Return exactly the lines below, starting with the one that has "## Project 1" and going on through the one that has "Get the initial".

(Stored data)

----

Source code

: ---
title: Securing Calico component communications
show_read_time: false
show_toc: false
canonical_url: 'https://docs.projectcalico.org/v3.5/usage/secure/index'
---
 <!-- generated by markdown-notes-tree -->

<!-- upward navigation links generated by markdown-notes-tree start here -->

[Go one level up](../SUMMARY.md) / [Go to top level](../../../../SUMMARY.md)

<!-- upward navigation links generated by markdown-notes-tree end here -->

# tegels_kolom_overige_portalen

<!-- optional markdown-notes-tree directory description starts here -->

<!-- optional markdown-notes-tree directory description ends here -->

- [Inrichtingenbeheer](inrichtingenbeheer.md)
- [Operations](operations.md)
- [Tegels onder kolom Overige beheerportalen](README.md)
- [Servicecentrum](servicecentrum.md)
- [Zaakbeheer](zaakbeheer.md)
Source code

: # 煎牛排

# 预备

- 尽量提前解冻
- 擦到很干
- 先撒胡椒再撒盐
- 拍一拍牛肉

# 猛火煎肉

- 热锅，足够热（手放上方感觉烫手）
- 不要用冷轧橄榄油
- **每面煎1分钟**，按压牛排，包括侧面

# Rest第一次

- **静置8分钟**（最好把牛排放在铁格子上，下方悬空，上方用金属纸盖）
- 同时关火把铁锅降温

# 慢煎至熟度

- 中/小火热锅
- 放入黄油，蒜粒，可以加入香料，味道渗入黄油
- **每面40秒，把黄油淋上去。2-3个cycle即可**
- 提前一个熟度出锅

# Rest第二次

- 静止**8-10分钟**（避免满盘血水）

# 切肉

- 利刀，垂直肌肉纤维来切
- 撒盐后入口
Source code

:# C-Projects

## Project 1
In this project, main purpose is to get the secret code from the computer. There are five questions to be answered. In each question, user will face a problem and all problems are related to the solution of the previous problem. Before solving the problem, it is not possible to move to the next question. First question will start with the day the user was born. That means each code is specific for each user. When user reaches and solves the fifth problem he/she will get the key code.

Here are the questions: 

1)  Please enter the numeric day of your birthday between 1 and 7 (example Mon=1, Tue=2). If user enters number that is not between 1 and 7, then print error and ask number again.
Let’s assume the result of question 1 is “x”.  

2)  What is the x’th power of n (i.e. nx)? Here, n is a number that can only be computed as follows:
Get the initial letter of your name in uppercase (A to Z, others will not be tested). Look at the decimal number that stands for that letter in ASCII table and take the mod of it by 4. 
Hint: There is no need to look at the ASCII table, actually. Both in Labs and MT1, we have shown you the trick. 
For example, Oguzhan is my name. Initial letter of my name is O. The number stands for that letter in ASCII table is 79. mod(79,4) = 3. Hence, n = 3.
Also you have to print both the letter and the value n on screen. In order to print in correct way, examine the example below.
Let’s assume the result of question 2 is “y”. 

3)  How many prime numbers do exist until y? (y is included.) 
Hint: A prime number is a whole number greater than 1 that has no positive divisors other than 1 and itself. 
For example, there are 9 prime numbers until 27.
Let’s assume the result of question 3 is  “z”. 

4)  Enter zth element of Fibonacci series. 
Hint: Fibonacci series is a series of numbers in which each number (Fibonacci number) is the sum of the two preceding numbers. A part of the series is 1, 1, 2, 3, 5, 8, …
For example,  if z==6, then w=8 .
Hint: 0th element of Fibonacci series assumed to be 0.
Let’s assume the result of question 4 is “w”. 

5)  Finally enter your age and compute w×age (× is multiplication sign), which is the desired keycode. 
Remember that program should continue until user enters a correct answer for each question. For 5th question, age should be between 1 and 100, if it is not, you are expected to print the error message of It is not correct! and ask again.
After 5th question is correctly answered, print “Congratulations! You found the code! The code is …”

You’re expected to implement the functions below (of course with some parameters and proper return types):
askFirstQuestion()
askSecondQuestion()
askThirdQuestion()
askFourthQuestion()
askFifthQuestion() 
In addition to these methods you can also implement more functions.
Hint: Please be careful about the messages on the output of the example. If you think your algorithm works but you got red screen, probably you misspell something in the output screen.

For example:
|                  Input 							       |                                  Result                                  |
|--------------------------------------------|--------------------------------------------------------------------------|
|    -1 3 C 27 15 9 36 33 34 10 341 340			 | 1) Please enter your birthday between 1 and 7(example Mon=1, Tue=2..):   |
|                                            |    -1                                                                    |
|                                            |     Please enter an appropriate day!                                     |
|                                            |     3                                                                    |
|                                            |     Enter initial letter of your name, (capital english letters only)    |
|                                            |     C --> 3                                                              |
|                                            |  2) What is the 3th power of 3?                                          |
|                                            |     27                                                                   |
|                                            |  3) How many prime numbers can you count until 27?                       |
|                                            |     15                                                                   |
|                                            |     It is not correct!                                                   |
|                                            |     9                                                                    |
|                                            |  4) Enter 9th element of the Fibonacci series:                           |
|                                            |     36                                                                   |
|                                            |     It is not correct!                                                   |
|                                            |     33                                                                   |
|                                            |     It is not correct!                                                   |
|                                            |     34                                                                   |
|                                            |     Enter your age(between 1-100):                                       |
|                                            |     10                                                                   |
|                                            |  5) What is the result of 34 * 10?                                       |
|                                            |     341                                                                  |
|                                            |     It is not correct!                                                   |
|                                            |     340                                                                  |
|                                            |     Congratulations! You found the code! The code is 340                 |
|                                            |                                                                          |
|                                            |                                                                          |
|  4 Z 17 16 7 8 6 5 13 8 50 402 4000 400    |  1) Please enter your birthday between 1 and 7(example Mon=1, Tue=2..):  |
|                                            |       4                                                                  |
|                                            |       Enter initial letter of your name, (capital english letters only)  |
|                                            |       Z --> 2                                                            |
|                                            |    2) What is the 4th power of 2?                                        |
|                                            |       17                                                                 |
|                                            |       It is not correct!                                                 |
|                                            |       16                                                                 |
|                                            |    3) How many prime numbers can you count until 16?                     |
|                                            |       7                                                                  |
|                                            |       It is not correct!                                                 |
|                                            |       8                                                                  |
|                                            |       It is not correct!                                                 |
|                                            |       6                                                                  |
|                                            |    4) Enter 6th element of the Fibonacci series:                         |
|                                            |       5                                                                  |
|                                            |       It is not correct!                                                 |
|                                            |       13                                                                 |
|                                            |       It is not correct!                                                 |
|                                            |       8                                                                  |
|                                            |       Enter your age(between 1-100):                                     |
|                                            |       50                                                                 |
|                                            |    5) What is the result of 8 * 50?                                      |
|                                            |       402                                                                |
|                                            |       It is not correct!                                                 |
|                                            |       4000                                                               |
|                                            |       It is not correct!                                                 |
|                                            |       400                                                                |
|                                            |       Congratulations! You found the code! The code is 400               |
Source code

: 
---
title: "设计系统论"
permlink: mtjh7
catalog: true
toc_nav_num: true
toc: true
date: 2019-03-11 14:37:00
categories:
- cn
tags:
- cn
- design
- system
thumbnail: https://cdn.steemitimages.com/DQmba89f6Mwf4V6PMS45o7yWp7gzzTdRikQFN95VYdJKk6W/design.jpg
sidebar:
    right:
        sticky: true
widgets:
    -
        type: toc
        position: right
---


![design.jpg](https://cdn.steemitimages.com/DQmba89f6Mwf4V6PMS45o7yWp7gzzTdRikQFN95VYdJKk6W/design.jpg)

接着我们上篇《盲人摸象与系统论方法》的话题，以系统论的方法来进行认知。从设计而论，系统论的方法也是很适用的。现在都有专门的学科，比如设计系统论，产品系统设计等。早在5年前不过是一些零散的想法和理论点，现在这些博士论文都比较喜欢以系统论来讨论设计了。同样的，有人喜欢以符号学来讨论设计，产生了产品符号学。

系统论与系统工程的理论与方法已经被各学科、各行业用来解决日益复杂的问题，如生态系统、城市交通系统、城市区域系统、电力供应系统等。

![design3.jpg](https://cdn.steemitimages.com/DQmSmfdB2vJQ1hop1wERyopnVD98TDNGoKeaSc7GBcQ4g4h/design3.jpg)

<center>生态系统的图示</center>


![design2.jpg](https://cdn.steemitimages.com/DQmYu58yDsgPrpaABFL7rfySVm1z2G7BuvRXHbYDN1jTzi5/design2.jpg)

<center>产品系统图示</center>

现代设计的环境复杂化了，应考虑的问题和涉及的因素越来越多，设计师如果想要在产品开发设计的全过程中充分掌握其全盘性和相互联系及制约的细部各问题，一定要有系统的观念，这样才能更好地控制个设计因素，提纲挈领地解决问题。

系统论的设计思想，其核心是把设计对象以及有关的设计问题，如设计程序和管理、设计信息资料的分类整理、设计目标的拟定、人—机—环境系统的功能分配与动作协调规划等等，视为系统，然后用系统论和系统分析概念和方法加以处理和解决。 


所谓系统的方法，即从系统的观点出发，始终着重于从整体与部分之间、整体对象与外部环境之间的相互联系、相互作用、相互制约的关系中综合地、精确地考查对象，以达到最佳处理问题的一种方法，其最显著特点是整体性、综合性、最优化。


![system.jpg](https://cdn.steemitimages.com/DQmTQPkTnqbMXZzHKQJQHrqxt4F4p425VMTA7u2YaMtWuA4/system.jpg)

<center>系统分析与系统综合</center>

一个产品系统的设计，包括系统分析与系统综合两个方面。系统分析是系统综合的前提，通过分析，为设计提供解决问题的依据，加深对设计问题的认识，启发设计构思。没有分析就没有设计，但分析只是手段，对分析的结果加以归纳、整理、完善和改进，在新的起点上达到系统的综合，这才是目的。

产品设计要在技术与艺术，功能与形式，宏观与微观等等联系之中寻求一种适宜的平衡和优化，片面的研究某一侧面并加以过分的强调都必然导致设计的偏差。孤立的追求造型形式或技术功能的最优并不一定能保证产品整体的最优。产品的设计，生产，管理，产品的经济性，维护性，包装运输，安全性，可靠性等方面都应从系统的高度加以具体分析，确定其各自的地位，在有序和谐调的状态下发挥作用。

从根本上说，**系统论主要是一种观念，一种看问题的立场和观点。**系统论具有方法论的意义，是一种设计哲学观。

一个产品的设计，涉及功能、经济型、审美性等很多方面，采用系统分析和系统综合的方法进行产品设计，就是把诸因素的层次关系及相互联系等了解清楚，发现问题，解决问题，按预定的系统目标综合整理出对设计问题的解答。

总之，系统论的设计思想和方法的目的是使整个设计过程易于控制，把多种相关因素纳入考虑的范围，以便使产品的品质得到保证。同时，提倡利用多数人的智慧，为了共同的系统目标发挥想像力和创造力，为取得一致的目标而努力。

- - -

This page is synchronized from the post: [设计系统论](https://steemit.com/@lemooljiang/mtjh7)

----

TASK OUTPUT =
## Project 1
In this project, main purpose is to get the secret code from the computer. There are five questions to be answered. In each question, user will face a problem and all problems are related to the solution of the previous problem. Before solving the problem, it is not possible to move to the next question. First question will start with the day the user was born. That means each code is specific for each user. When user reaches and solves the fifth problem he/she will get the key code.

Here are the questions: 

1)  Please enter the numeric day of your birthday between 1 and 7 (example Mon=1, Tue=2). If user enters number that is not between 1 and 7, then print error and ask number again.
Let’s assume the result of question 1 is “x”.  

2)  What is the x’th power of n (i.e. nx)? Here, n is a number that can only be computed as follows:
Get the initial letter of your name in uppercase (A to Z, others will not be tested). Look at the decimal number that stands for that letter in ASCII table and take the mod of it by 4. 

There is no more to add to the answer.